:: What the exercise asks ::
Output all entries precisely and leave out the pictures.

*** Records supplied ***

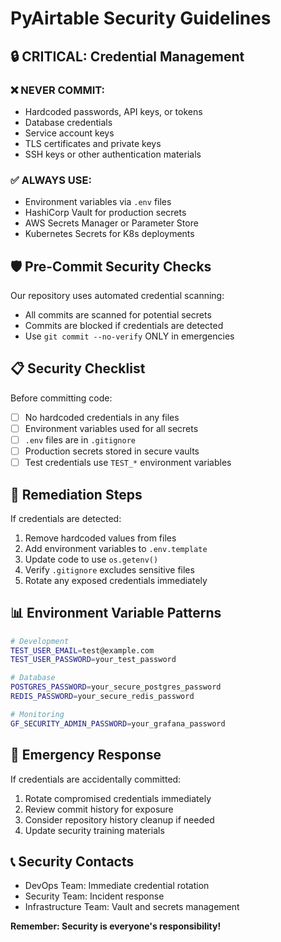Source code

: # PyAirtable Security Guidelines

## 🔒 CRITICAL: Credential Management

### ❌ NEVER COMMIT:
- Hardcoded passwords, API keys, or tokens
- Database credentials
- Service account keys
- TLS certificates and private keys
- SSH keys or other authentication materials

### ✅ ALWAYS USE:
- Environment variables via `.env` files
- HashiCorp Vault for production secrets
- AWS Secrets Manager or Parameter Store
- Kubernetes Secrets for K8s deployments

## 🛡️ Pre-Commit Security Checks

Our repository uses automated credential scanning:
- All commits are scanned for potential secrets
- Commits are blocked if credentials are detected
- Use `git commit --no-verify` ONLY in emergencies

## 📋 Security Checklist

Before committing code:
- [ ] No hardcoded credentials in any files
- [ ] Environment variables used for all secrets
- [ ] `.env` files are in `.gitignore`
- [ ] Production secrets stored in secure vaults
- [ ] Test credentials use `TEST_*` environment variables

## 🔧 Remediation Steps

If credentials are detected:
1. Remove hardcoded values from files
2. Add environment variables to `.env.template`
3. Update code to use `os.getenv()`
4. Verify `.gitignore` excludes sensitive files
5. Rotate any exposed credentials immediately

## 📊 Environment Variable Patterns

```bash
# Development
TEST_USER_EMAIL=test@example.com
TEST_USER_PASSWORD=your_test_password

# Database
POSTGRES_PASSWORD=your_secure_postgres_password
REDIS_PASSWORD=your_secure_redis_password

# Monitoring
GF_SECURITY_ADMIN_PASSWORD=your_grafana_password
```

## 🚨 Emergency Response

If credentials are accidentally committed:
1. Rotate compromised credentials immediately
2. Review commit history for exposure
3. Consider repository history cleanup if needed
4. Update security training materials

## 📞 Security Contacts

- DevOps Team: Immediate credential rotation
- Security Team: Incident response
- Infrastructure Team: Vault and secrets management

**Remember: Security is everyone's responsibility!**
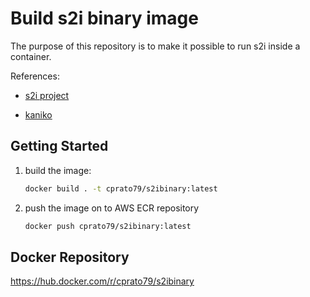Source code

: # Build s2i binary image

The purpose of this repository is to make it possible to run s2i inside a container.

References:

 * [s2i project](https://github.com/openshift/source-to-image)

 * [kaniko](https://github.com/GoogleContainerTools/kaniko)

## Getting Started

1. build the image:

    ```bash
    docker build . -t cprato79/s2ibinary:latest
    ```

2. push the image on to AWS ECR repository

    ```bash
    docker push cprato79/s2ibinary:latest
    ```

## Docker Repository

https://hub.docker.com/r/cprato79/s2ibinary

*** End of Records supplied ***

:: Final answer ::
Source code

: # PyAirtable Security Guidelines

## 🔒 CRITICAL: Credential Management

### ❌ NEVER COMMIT:
- Hardcoded passwords, API keys, or tokens
- Database credentials
- Service account keys
- TLS certificates and private keys
- SSH keys or other authentication materials

### ✅ ALWAYS USE:
- Environment variables via `.env` files
- HashiCorp Vault for production secrets
- AWS Secrets Manager or Parameter Store
- Kubernetes Secrets for K8s deployments

## 🛡️ Pre-Commit Security Checks

Our repository uses automated credential scanning:
- All commits are scanned for potential secrets
- Commits are blocked if credentials are detected
- Use `git commit --no-verify` ONLY in emergencies

## 📋 Security Checklist

Before committing code:
- [ ] No hardcoded credentials in any files
- [ ] Environment variables used for all secrets
- [ ] `.env` files are in `.gitignore`
- [ ] Production secrets stored in secure vaults
- [ ] Test credentials use `TEST_*` environment variables

## 🔧 Remediation Steps

If credentials are detected:
1. Remove hardcoded values from files
2. Add environment variables to `.env.template`
3. Update code to use `os.getenv()`
4. Verify `.gitignore` excludes sensitive files
5. Rotate any exposed credentials immediately

## 📊 Environment Variable Patterns

```bash
# Development
TEST_USER_EMAIL=test@example.com
TEST_USER_PASSWORD=your_test_password

# Database
POSTGRES_PASSWORD=your_secure_postgres_password
REDIS_PASSWORD=your_secure_redis_password

# Monitoring
GF_SECURITY_ADMIN_PASSWORD=your_grafana_password
```

## 🚨 Emergency Response

If credentials are accidentally committed:
1. Rotate compromised credentials immediately
2. Review commit history for exposure
3. Consider repository history cleanup if needed
4. Update security training materials

## 📞 Security Contacts

- DevOps Team: Immediate credential rotation
- Security Team: Incident response
- Infrastructure Team: Vault and secrets management

**Remember: Security is everyone's responsibility!**
Source code

: # Build s2i binary image

The purpose of this repository is to make it possible to run s2i inside a container.

References:

 * [s2i project](https://github.com/openshift/source-to-image)

 * [kaniko](https://github.com/GoogleContainerTools/kaniko)

## Getting Started

1. build the image:

    ```bash
    docker build . -t cprato79/s2ibinary:latest
    ```

2. push the image on to AWS ECR repository

    ```bash
    docker push cprato79/s2ibinary:latest
    ```

## Docker Repository

https://hub.docker.com/r/cprato79/s2ibinary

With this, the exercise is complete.